- [Material for this exercise]:
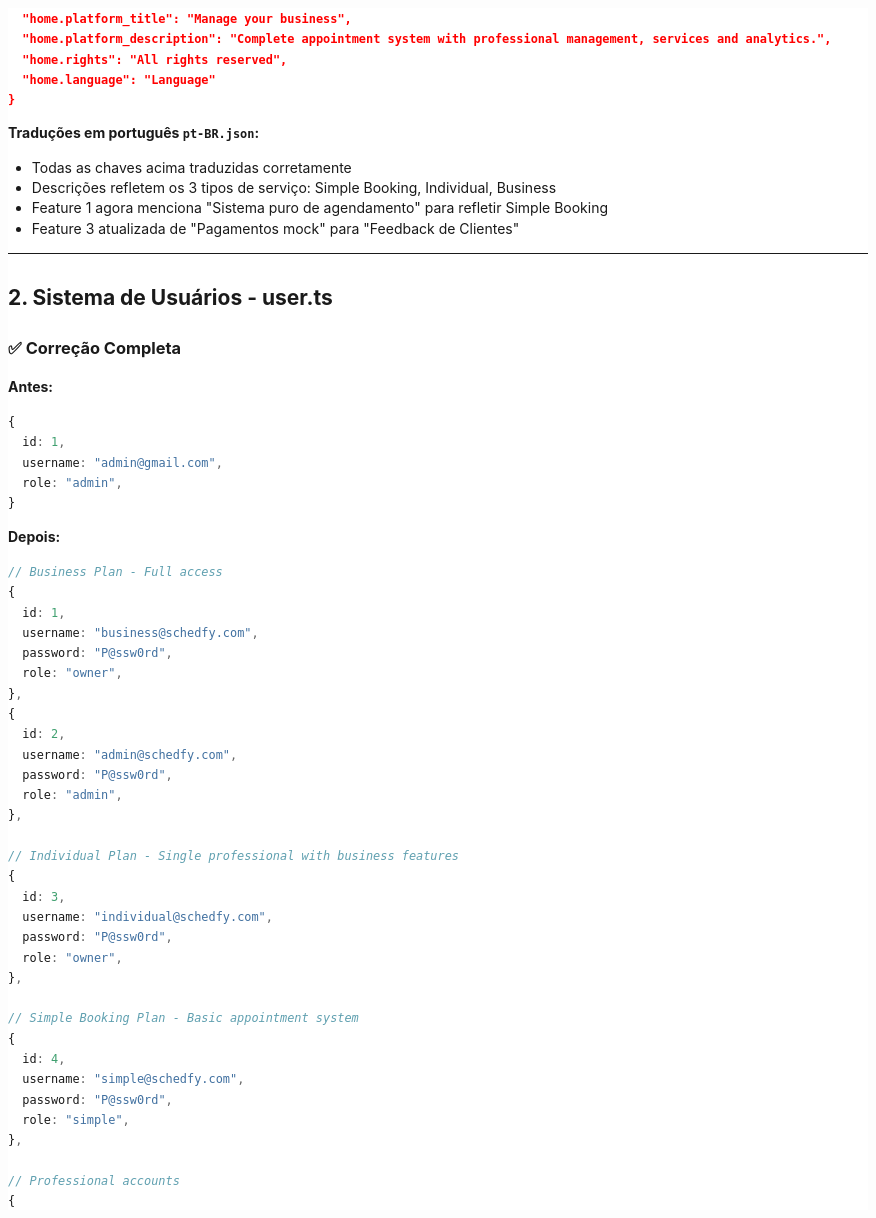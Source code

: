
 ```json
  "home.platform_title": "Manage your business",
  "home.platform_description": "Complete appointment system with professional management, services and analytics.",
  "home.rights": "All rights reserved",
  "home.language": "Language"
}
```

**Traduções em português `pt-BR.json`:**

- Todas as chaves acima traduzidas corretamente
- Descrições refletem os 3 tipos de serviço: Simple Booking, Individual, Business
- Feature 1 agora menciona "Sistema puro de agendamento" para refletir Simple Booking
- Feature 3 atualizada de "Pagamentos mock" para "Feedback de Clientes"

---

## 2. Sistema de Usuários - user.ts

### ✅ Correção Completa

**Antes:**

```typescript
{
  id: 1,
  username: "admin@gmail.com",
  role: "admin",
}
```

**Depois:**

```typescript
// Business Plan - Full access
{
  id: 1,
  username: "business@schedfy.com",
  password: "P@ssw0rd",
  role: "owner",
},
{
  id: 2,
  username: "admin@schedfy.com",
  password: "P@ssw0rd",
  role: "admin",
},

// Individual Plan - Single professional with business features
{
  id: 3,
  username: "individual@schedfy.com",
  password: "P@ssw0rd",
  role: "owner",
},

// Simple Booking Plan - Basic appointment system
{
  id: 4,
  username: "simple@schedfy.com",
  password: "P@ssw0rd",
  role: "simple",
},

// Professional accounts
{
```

- [Goal of the exercise]: Return every line from the material that contains the word "system".

- [Solution to this task]:
  "home.platform_description": "Complete appointment system with professional management, services and analytics.",
// Simple Booking Plan - Basic appointment system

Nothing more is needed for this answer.